The heat fuser includes a heater, and an alternating current is supplied to the heater. As a result, the toner image transferred to the recording paper is fused as a permanent image on a recording paper by heat that generates according to the alternating current supplied to the heater.

In general, the heater is dependent on temperature, and a resistance value of the heater changes greatly according to the temperature of the heater. In other words, when the temperature of the heater is low, the resistance value is extremely small comparing to a case when the temperature of the heater is high. As a result, when the temperature of the heater is low, an extremely large incoming electric current flows through the heater, a power supply voltage of the MFP decreases, and a flicker generates on the exposure unit. When the flicker generates, light intensity of the exposure unit becomes uneven, and there is a possibility for an image quality on the recording paper to deteriorate.

SUMMARY OF THE INVENTION

Therefore, an advantage of the present invention is to provide a heater energization control circuit and method, and an image forming apparatus that can prevent an incoming electric current flowing through a heater of a heat fuser.

The present invention relates to an image forming apparatus using an electro-photographic method. The image forming apparatus includes a heat fuser having a heater, and a supply unit for supplying an alternating current to the heater. In addition, the image forming apparatus includes a first capacitor that charges and discharges in accordance with a first time constant determined by an electrostatic capacitance of the first capacitor and a resistance value of a first resistor. The image forming apparatus also includes a second capacitor that charges and discharges in accordance with a second time constant determined by an electrostatic capacitance of the second capacitor and a resistance value of a second resistor.
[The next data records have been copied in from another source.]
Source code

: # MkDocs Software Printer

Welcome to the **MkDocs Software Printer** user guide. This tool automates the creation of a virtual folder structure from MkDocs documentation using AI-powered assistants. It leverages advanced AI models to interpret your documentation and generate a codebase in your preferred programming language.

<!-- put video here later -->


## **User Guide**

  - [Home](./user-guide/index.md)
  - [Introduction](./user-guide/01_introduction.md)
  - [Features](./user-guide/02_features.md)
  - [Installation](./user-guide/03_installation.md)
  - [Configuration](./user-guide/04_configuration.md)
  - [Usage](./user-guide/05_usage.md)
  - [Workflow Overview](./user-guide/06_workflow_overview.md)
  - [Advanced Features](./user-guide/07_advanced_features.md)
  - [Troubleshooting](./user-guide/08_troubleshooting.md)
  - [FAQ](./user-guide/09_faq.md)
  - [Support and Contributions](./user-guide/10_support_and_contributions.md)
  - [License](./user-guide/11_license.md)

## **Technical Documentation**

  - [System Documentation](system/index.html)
Furthermore, the image forming apparatus includes a determining unit for determining a time to start energization to the heater in accordance with a size relationship between the voltage of the first capacitor and the voltage of the second capacitor, and starting to supply the alternating current to the heater by the supply unit under this timing.
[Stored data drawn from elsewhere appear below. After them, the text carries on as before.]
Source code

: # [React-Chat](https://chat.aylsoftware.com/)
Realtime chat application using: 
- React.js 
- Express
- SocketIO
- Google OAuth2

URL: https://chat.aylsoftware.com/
The determining unit starts the energization to the heater when the voltage of the second capacitor becomes larger than the voltage of the first capacitor.

The determining unit determines a period when energizing the heater in accordance with a size relationship between the voltage of the first capacitor and the voltage of the second capacitor.

The determining unit energizes the heater during a period when the voltage of the second capacitor is larger than the voltage of the first capacitor.

The determining unit is a comparator, and the voltage of the first capacitor is input to a non-inverting input terminal of the comparator, and the voltage of the second capacitor is input to an inverting input terminal.

Furthermore, the image forming apparatus of the present invention includes a zero crossing detecting unit for detecting a zero crossing of the alternating current, and discharges the first capacitor during a period of the zero crossing, and charges the first capacitor during a period of the non-zero crossing.

In addition, the image forming apparatus of the present invention includes a power switch, and charges the second capacitor when the power switched is ON, and discharges the second capacitor when the power switch is OFF.

At least one of the first capacitor and the second capacitor is a variable capacitor.

At least one of the first resistor and the second resistor is a variable resistor.

According to the above-described present invention, an incoming electric current flowing through the heater of the heat fuser can be prevented. In particular, the incoming electric current flowing through the heater can be suppressed as much as possible.

BRIEF DESCRIPTION OF THE DRAWINGS

FIG. 1 is a block diagram showing a configuration of the MFP.

FIG. 2 is an electric circuit diagram showing a configuration of a heater energization control circuit.

FIGS. 3A through 3D are time charts showing an operation of when a capacitor is charged and discharged.

FIGS. 4A through 4E are time charts showing an operation of when a variable capacitor is charged and discharged.

FIGS. 5A through 5D are time charts showing an operation of when a heater is applied with an alternating current.

DETAILED DESCRIPTION OF THE PREFERRED EMBODIMENTS

An embodiment of the present invention, wherein an image forming apparatus is the Multi-Function Peripheral (MFP), will be described in accordance with accompanying drawings.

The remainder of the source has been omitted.